Tra i musicisti che Matteo ha conosciuto e formato c’è Simba La Rue, il rapper milanese di origini francesi e tunisine accoltellato in via Aldo Moro a Treviolo (Bergamo) a metà giugno. “È il mio preferito – dice – le sue tracce vanno ascoltate senza pregiudizi, bisogna ascoltarlo come si ascolta qualsiasi tipo di arte perché ha linee di profondità e narrazione collettiva rispetto a determinate situazioni. Questi artisti stanno facendo un’opera di liberazione di massa, ma non è detto che questo sia necessariamente percepito”, afferma. Ai rapper come La Rue s’ispirano migliaia di giovani italiani che vivono in contesti difficili, perché appartengono a seconde generazioni di migranti spesso ghettizzate, che secondo Matteo “stanno liberando la voce di chi non ha voce”. “Gli oppressi, chi vive in un monolocale dove non va la stufa, in case occupate. Loro hanno inventato dal niente in Italia la possibilità di farci entrare in questa periferie estrema raccontandola e hanno il mio affetto. Che poi si stiano rincoglionendo perché vittime del proprio personaggio è veramente spiacevole”.
Gorelli crede che i rapper prendano una deriva violenta quando diventano vittime dell’immaginario costruito intorno al loro ruolo, che influenza le nuove generazioni se non viene proposta loro un’alternativa. Quella che, in un certo senso, sta cercando di offrire lui con la sua etichetta “sia nella narrazione che nel comportamento“. “Certe cose che hanno una matrice di violenza non le accettiamo. Io sono un educatore e ci sono collaboratori che non hanno mai avuto background di vita di strada. Ci piace raccontarla perché è un modo per far esprimere le persone ed esprimerci noi, incontrare nuovi mondi, anche perché la periferia deve incontrare altre situazioni per uscire dalla marginalità”, spiega. Cresciuto nelle province toscane e in una terra, la val d’Elsa, “dilaniata dall’eroina”, Matteo ha avuto un’infanzia un po’ diversa da quella dei rapper che ha formato e che produce. “I miei traumi sono rimandabili alla mia famiglia, sono traumi psicologici – racconta – dove sono cresciuto c’è poco da fare e in adolescenza si usa molta droga, ma non sono luoghi così poveri.

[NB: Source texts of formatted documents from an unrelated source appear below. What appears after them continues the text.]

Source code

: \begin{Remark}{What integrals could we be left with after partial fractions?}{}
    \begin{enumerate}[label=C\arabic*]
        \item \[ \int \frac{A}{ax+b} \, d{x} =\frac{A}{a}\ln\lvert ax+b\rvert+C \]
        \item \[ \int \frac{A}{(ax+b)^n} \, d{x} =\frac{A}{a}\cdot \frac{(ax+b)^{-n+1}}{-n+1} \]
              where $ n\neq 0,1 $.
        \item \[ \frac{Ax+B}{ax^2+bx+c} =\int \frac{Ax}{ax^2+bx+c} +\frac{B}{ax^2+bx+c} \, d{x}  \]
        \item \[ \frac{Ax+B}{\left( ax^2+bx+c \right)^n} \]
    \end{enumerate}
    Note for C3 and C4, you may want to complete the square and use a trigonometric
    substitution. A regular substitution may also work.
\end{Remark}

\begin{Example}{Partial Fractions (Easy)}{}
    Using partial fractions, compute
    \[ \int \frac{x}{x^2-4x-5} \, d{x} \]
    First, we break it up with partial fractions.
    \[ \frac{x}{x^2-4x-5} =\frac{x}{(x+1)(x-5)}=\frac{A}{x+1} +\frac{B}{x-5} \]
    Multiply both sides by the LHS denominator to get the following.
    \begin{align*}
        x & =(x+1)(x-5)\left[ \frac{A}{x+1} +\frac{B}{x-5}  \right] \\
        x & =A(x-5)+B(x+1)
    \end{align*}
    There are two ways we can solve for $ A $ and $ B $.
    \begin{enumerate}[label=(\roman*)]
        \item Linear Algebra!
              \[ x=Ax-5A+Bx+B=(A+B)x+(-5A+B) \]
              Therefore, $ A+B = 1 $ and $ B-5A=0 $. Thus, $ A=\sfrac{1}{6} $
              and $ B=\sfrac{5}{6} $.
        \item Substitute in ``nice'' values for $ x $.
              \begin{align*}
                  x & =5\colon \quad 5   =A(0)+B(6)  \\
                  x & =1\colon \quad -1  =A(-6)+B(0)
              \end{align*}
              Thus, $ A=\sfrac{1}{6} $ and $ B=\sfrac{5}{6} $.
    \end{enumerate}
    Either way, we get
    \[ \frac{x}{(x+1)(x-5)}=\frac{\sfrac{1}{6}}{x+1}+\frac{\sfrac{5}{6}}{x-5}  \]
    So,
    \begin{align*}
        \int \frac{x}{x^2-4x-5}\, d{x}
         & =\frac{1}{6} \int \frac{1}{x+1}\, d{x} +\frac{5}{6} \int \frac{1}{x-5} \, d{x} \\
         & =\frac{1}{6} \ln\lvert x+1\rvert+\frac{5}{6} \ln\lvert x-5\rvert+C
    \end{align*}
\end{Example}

Sono poveri di occasioni, di attività culturali. L’unica cultura che c’è è quella dello sballo”.
L’impresa che ha fondato lo aiuta a dare un senso al suo presente e al suo futuro, una storia che è diventata il soggetto del documentario “Attitude”, prodotto da Naive TV e diretto da Tommaso Frangini, che insieme a Matteo ha interpretato il lavoro di regia “come un’interazione sociale”. Ma la sua esperienza è un’eccezione. Perché non tutti i detenuti, compresi i più giovani, sono così determinati da riuscire a continuare a studiare, soprattutto in un Paese che investe solo il 2 per cento delle risorse nell’istruzione dei carcerati. “Devi avere una forza di volontà per qualunque cosa. Anche per andare in bagno serve chiedere a qualcuno. Chi non ha capitale sociale muore”. A Matteo il carcere è entrato così tanto dentro che quando legge la parola “cercare” ci legge “carcere”, racconta nel documentario. Ma, a furia di cercare, è uscito dal carcere.